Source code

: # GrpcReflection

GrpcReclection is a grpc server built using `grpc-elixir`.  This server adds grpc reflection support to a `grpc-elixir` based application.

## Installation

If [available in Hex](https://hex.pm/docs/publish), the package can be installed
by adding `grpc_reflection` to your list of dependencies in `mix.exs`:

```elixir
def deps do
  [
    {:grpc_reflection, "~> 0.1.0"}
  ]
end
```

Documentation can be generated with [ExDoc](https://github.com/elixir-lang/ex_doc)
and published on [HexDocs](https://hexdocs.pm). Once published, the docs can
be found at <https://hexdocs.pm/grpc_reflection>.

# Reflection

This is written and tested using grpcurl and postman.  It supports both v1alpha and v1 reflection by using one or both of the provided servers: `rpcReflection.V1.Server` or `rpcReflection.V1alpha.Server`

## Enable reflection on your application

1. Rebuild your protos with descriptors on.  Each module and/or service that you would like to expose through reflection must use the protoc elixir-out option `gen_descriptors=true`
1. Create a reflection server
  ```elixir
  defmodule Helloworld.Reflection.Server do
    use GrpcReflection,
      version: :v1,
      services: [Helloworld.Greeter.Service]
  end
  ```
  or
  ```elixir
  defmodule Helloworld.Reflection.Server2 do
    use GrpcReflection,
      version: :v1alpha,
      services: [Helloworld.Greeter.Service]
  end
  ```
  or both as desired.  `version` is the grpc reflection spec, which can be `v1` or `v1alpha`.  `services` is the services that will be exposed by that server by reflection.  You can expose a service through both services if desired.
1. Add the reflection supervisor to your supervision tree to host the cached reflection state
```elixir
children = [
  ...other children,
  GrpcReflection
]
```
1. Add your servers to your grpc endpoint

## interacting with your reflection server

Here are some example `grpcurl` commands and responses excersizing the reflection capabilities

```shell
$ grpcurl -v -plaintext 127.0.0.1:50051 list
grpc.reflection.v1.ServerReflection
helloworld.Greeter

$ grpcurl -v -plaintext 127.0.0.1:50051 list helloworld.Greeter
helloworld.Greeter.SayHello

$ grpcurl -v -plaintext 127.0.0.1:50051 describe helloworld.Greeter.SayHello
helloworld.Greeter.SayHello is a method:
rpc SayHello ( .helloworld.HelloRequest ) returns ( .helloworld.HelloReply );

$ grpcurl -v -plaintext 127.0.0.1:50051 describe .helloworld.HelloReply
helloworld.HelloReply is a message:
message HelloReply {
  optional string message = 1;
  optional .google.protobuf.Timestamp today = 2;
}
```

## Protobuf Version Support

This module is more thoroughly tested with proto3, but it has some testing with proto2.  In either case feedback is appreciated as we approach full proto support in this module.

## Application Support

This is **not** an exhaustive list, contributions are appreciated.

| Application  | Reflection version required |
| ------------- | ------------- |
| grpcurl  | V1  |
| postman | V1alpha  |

################

**Work required:** With the line containing "This module is" as the first and the final line of the entries above as the last, write out that span exactly and nothing more.

**Answer:**
This module is more thoroughly tested with proto3, but it has some testing with proto2.  In either case feedback is appreciated as we approach full proto support in this module.

## Application Support

This is **not** an exhaustive list, contributions are appreciated.

| Application  | Reflection version required |
| ------------- | ------------- |
| grpcurl  | V1  |
| postman | V1alpha  |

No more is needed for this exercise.